:: Task goal ::
As soon as the line containing "Spiral out of vortex effect" appears in the material below, start returning lines exactly, and end with the line containing "Work on the mobile problem".

:: Provided material ::
━━━━━━━━━━

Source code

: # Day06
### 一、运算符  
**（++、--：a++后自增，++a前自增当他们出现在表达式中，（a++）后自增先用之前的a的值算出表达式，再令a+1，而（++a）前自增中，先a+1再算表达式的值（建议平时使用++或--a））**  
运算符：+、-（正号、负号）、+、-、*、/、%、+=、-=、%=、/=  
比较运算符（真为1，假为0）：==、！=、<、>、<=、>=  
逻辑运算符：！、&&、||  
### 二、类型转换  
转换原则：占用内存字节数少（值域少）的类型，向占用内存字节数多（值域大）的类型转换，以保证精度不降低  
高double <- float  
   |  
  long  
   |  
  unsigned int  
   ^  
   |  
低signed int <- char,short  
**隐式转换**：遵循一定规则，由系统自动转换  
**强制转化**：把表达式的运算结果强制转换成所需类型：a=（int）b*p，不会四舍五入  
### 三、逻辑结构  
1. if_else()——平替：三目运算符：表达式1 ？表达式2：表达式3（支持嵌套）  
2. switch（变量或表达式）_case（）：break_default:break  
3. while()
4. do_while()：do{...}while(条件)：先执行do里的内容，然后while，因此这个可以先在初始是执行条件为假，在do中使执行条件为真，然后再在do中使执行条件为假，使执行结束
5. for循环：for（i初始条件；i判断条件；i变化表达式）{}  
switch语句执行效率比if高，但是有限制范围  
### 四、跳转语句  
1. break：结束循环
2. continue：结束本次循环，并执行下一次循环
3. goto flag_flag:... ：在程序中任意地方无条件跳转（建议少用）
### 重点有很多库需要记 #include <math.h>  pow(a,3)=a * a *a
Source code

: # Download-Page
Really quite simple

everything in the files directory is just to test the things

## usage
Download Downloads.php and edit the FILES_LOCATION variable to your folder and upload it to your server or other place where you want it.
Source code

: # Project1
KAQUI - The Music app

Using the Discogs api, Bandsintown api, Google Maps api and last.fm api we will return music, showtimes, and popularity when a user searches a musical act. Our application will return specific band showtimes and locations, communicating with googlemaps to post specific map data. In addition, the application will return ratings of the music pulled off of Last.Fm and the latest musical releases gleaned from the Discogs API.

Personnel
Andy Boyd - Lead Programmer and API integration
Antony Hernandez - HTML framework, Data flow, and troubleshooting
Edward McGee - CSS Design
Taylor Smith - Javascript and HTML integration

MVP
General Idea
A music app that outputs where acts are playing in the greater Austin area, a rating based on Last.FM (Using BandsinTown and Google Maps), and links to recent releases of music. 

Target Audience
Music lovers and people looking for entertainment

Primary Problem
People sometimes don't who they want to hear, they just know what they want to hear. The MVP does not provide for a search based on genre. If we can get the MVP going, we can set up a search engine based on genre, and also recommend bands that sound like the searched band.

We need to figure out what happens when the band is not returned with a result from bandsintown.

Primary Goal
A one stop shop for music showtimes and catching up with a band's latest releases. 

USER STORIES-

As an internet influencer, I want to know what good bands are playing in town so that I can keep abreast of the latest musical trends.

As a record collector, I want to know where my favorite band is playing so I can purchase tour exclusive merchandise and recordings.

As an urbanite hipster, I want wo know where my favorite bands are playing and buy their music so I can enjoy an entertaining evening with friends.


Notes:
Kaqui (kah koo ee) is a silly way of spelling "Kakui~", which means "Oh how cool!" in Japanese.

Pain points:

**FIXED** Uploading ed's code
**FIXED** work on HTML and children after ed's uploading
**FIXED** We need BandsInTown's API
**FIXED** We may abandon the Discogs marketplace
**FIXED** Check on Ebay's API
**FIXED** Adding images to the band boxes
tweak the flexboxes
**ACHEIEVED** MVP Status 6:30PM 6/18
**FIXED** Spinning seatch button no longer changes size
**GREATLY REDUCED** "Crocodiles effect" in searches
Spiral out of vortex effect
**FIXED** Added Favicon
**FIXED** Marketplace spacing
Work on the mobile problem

━━━━━━━━━━

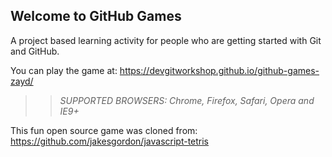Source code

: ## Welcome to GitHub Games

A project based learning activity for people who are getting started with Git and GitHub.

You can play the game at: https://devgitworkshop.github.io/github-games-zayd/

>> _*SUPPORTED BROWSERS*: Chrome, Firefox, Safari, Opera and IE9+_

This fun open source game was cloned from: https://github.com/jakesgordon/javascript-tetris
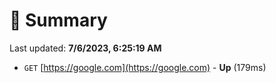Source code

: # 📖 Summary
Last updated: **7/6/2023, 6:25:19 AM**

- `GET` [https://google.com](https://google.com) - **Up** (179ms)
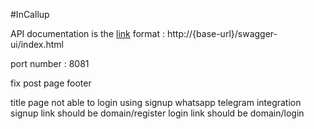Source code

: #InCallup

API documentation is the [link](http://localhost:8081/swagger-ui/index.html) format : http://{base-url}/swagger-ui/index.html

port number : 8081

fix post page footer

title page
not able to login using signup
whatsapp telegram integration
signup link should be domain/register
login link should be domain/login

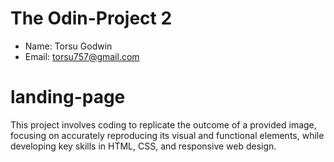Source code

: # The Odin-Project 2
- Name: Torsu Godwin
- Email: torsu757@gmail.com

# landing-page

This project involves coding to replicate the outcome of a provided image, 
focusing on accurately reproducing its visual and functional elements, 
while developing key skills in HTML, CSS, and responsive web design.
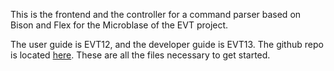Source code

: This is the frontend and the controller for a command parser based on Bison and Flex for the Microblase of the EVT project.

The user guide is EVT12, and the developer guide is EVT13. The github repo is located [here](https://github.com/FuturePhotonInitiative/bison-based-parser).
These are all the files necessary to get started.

━━━━━━━━━━

:: Answer box ::
Spiral out of vortex effect
**FIXED** Added Favicon
**FIXED** Marketplace spacing
Work on the mobile problem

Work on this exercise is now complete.